There was an old belief that persimmons have magical powers that bring the birth of children and a good harvest. Incidentally, there is a Japanese saying, “Saru mo ki kara ochiru.” This means, “Even monkeys fall out of trees,” or as the English expression has it, “Pride comes before a fall.”
Once upon a time there was a crab who picked up a rice cake, and a monkey, who had a hard persimmon-seed, came together, and who begged the crab to exchange with him. The crab, a simple-minded creature, agreed to this proposal; and they each went their way, the monkey chuckling at the good bargain.
At home the crab planted the persimmon-seed in his garden, and, as time slipped by, it sprouted and grew into a big tree. When he readied to pluck the ripened fruit, the monkey came and offered to gather it for him. The crab consented, the monkey climbed and began eating all the ripe fruit himself, only throwing the sour persimmons to the crab. The crab was not pleased and thought he should play a trick on the monkey. So he called to the monkey to come down head first. The monkey did as he was bid. As he crawled, head first, the ripe fruit tumbled out of his pockets, and the crab picked up the persimmons, ran off and hid in a hole. The monkey, seeing this, lay in ambush, and when the crab crept out of his hiding place beat him, and went home.

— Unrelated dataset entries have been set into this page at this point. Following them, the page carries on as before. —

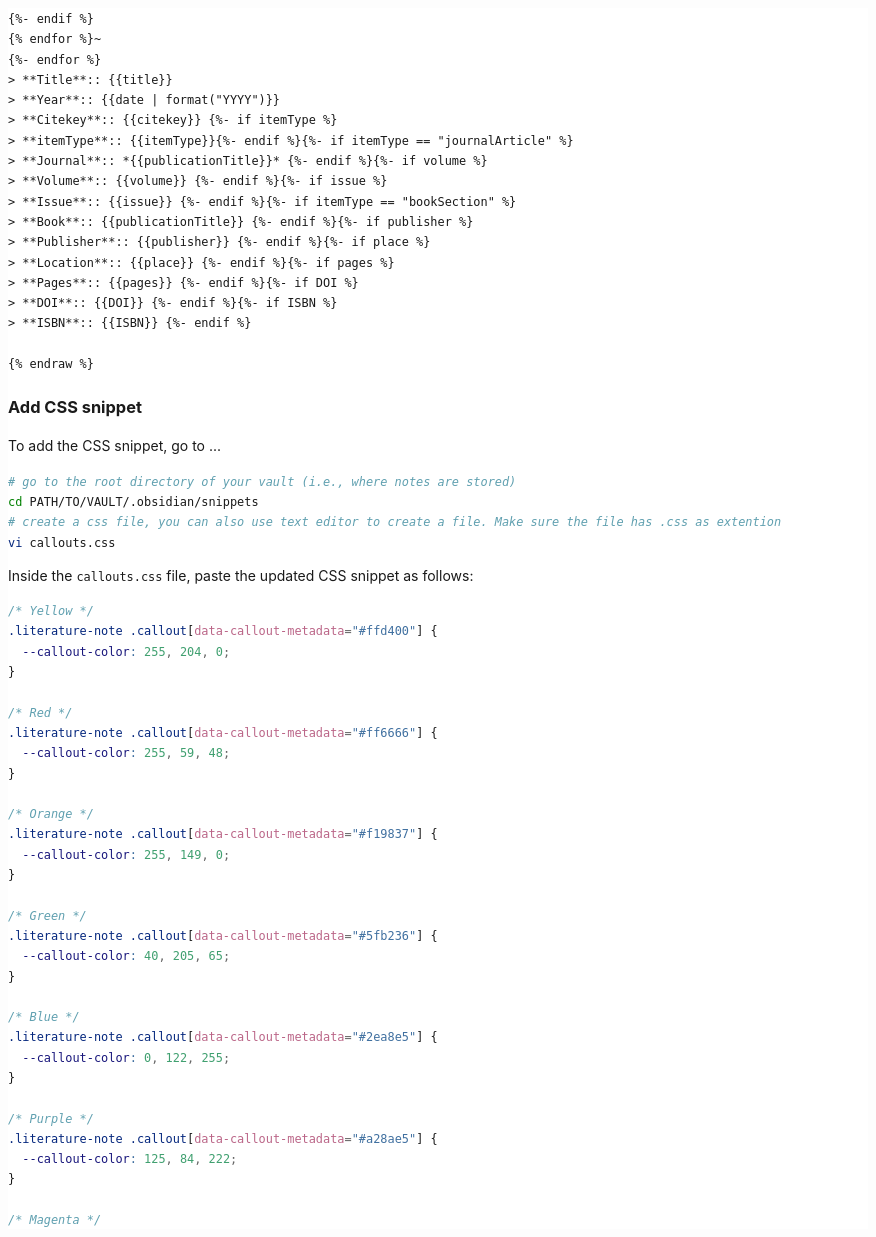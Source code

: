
 ```
{%- endif %}  
{% endfor %}~ 
{%- endfor %}    
> **Title**:: {{title}}  
> **Year**:: {{date | format("YYYY")}}   
> **Citekey**:: {{citekey}} {%- if itemType %}  
> **itemType**:: {{itemType}}{%- endif %}{%- if itemType == "journalArticle" %}  
> **Journal**:: *{{publicationTitle}}* {%- endif %}{%- if volume %}  
> **Volume**:: {{volume}} {%- endif %}{%- if issue %}  
> **Issue**:: {{issue}} {%- endif %}{%- if itemType == "bookSection" %}  
> **Book**:: {{publicationTitle}} {%- endif %}{%- if publisher %}  
> **Publisher**:: {{publisher}} {%- endif %}{%- if place %}  
> **Location**:: {{place}} {%- endif %}{%- if pages %}   
> **Pages**:: {{pages}} {%- endif %}{%- if DOI %}  
> **DOI**:: {{DOI}} {%- endif %}{%- if ISBN %}  
> **ISBN**:: {{ISBN}} {%- endif %}    

{% endraw %}
```

### Add CSS snippet
To add the CSS snippet, go to ...
```bash
# go to the root directory of your vault (i.e., where notes are stored)
cd PATH/TO/VAULT/.obsidian/snippets
# create a css file, you can also use text editor to create a file. Make sure the file has .css as extention
vi callouts.css
```

Inside the `callouts.css` file, paste the updated CSS snippet as follows:

```css
/* Yellow */
.literature-note .callout[data-callout-metadata="#ffd400"] {
  --callout-color: 255, 204, 0;
}

/* Red */
.literature-note .callout[data-callout-metadata="#ff6666"] {
  --callout-color: 255, 59, 48;
}

/* Orange */
.literature-note .callout[data-callout-metadata="#f19837"] {
  --callout-color: 255, 149, 0;
}

/* Green */
.literature-note .callout[data-callout-metadata="#5fb236"] {
  --callout-color: 40, 205, 65;
}

/* Blue */
.literature-note .callout[data-callout-metadata="#2ea8e5"] {
  --callout-color: 0, 122, 255;
}

/* Purple */
.literature-note .callout[data-callout-metadata="#a28ae5"] {
  --callout-color: 125, 84, 222;
}

/* Magenta */
```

A friendly egg and bee, apprentices of a certain rice-mortar, happened by, and tied up the crab’s wounds. They planned revenge. They all went to the monkey’s house, in his absence and waited for their enemy to come home. The monkey returned, made a fancy a cup of tea and lit the fire, when, all of a sudden, the egg, hidden in the ashes, burst with the heat, and bespattered the monkey. The monkey fled, howling with pain, and crying, “What an unlucky beast I am!”
The monkey went to the back of his house, when the bee darted out of a cupboard, and a piece of seaweed, who had joined the bee, came at the monkey. No match for so many, the monkey ran away, with the others in hot pursuit. About to make his escape by a back door, the seaweed tripped him, and the rice-mortar made an end of him.
So the crab punished his enemy, went home in triumph, and lived ever after on terms of brotherly love with the seaweed and the mortar.
Adapted from Algernon Bertram Freeman-Mitford’s Tales of Old Japan, 1910.